Yes, well. Perhaps you needed to be there. There was plenty of tequila to go around, after all.
So this book. I’ll set aside the Southernisms and get to the point.
I did not like this book.
By 20% I was chanting DNF, DNF, DNF in my head so much that my silent incantation was almost louder than the words I was reading.
Alas, I kept with it until the bitter end. Know why? Fuck knows, I think my reasons are:
- Reviews and ratings — that doesn’t upset me because we all get to have an opinion. Nobody’s wrong with liking this book. I just wish I’d get around to learning to read a freaking SAMPLE before giving in to my one-click addictions when ratings are so high.
- A combination of stubbornness and eternal optimism — maybe someday I’ll get over one of those.
I’m going to attempt (HA!) to keep this short because I need to move on to better things.
I found the writing to be mediocre. Just…meh. Lots of telling, lots of inner monologue, and the alternating first-person POV of three characters did not work for me in the slightest, even with each character narrating his own chapter. Also, sentences and phrases ending with the prepositions, especially ’at’ and ‘for,’ are near the top of my list of my grammar peeves.
I found the story arc of the mystery/suspense/thriller to be overpowering of the romance, ridiculous, and similar to tossing a fistful of noodles at a wall to see what would stick. It felt all over the place, random, and incompletely fleshed out. Like too many pieces from different puzzles forced together to create a mosaic of what-the-fuck.
I found the romance aspect falling way short of any sort of depth of attraction beyond…I don’t even know. Looks? These three men coming together, under dubious circumstances, was fast — too fast— and gave me no assurance that even two, much less three, of them belonged together.
I looooove polyamory romance stories resulting in strong, believable polyfidelitous relationships. Believable, for me, is strong characterization that affirms that each member brings such strength to the relationship that the others would be lost without him or her.
But these guys. With the lightning speed of the three musketeers action, one going from being a mercenary assassin, another his mark, the third…just there. One going from openly gay, the other sort-of-maybe-bi-because-it’s-fun, the third straight-until-ohmigod-cock. One going from losing everything in horrific ways and never dealing, the other having a traumatic past that included been repeatedly gang-raped, the third having his own family drama he can’t manage.
Also, I have a really hard time buying into solid, long-lasting relationships formed under the duress of high life-threatening drama. I know it can work, but it takes a lot to get me there—to the whole believing thing.

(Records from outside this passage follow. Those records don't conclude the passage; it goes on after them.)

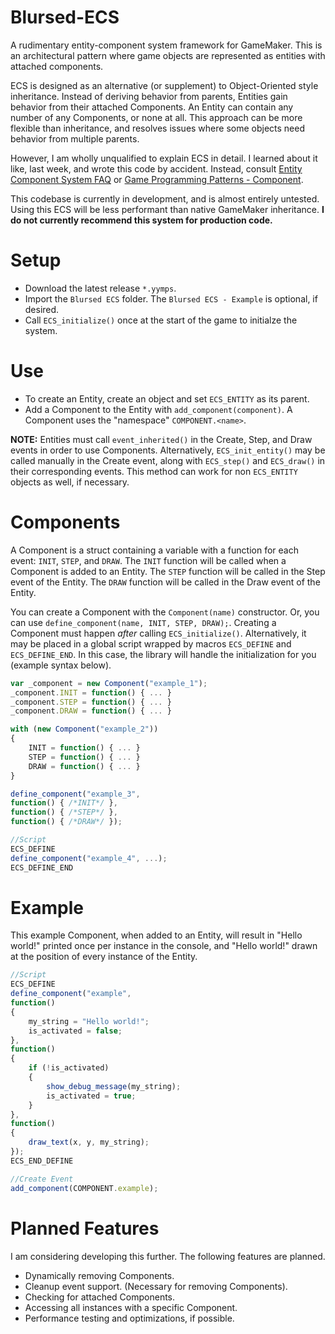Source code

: # Blursed-ECS
A rudimentary entity-component system framework for GameMaker. This is an architectural pattern where game objects are represented as entities with attached components.

ECS is designed as an alternative (or supplement) to Object-Oriented style inheritance. Instead of deriving behavior from parents, Entities gain behavior from their attached Components. An Entity can contain any number of any Components, or none at all. This approach can be more flexible than inheritance, and resolves issues where some objects need behavior from multiple parents.

However, I am wholly unqualified to explain ECS in detail. I learned about it like, last week, and wrote this code by accident. Instead, consult [Entity Component System FAQ](https://github.com/SanderMertens/ecs-faq) or [Game Programming Patterns - Component](https://gameprogrammingpatterns.com/component.html).

This codebase is currently in development, and is almost entirely untested. Using this ECS will be less performant than native GameMaker inheritance. **I do not currently recommend this system for production code.**

# Setup
* Download the latest release `*.yymps`.
* Import the `Blursed ECS` folder. The `Blursed ECS - Example` is optional, if desired.
* Call `ECS_initialize()` once at the start of the game to initialze the system.

# Use
* To create an Entity, create an object and set `ECS_ENTITY` as its parent.
* Add a Component to the Entity with `add_component(component)`. A Component uses the "namespace" `COMPONENT.<name>`.

**NOTE:** Entities must call `event_inherited()` in the Create, Step, and Draw events in order to use Components. Alternatively, `ECS_init_entity()` may be called manually in the Create event, along with `ECS_step()` and `ECS_draw()` in their corresponding events. This method can work for non `ECS_ENTITY` objects as well, if necessary.

# Components
A Component is a struct containing a variable with a function for each event: `INIT`, `STEP`, and `DRAW`. The `INIT` function will be called when a Component is added to an Entity. The `STEP` function will be called in the Step event of the Entity. The `DRAW` function will be called in the Draw event of the Entity.

You can create a Component with the `Component(name)` constructor. Or, you can use `define_component(name, INIT, STEP, DRAW);`. Creating a Component must happen _after_ calling `ECS_initialize()`. Alternatively, it may be placed in a global script wrapped by macros `ECS_DEFINE` and `ECS_DEFINE_END`. In this case, the library will handle the initialization for you (example syntax below).

```javascript
var _component = new Component("example_1");
_component.INIT = function() { ... }
_component.STEP = function() { ... }
_component.DRAW = function() { ... }
```
```javascript
with (new Component("example_2"))
{
	INIT = function() { ... }
	STEP = function() { ... }
	DRAW = function() { ... }
}
```
```javascript
define_component("example_3",
function() { /*INIT*/ },
function() { /*STEP*/ },
function() { /*DRAW*/ });
```
```javascript
//Script
ECS_DEFINE
define_component("example_4", ...);
ECS_DEFINE_END
```

# Example
This example Component, when added to an Entity, will result in "Hello world!" printed once per instance in the console, and "Hello world!" drawn at the position of every instance of the Entity.

```javascript
//Script
ECS_DEFINE
define_component("example",
function()
{
    my_string = "Hello world!";
    is_activated = false;
},
function()
{
    if (!is_activated)
    {
        show_debug_message(my_string);
        is_activated = true;
    }
},
function()
{
    draw_text(x, y, my_string);
});
ECS_END_DEFINE
```
```javascript
//Create Event
add_component(COMPONENT.example);
```
# Planned Features
I am considering developing this further. The following features are planned.
* Dynamically removing Components.
* Cleanup event support. (Necessary for removing Components).
* Checking for attached Components.
* Accessing all instances with a specific Component.
* Performance testing and optimizations, if possible.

I could almost buy into Mace and Jonas, the assassin and mark. Almost. But Cole, as likable as he was, just felt like window dressing. A character tossed in for the sake of a menage plot. And he’s the one who likely needed the most character exploration
Just…way too much drama way too fast. And of course, magic-healing-penis heals everything magically. Apparently at warp-speed when there’s three of them.
That .5 in the rating? Because the cover is sublime.
This review also posted on GoodReads.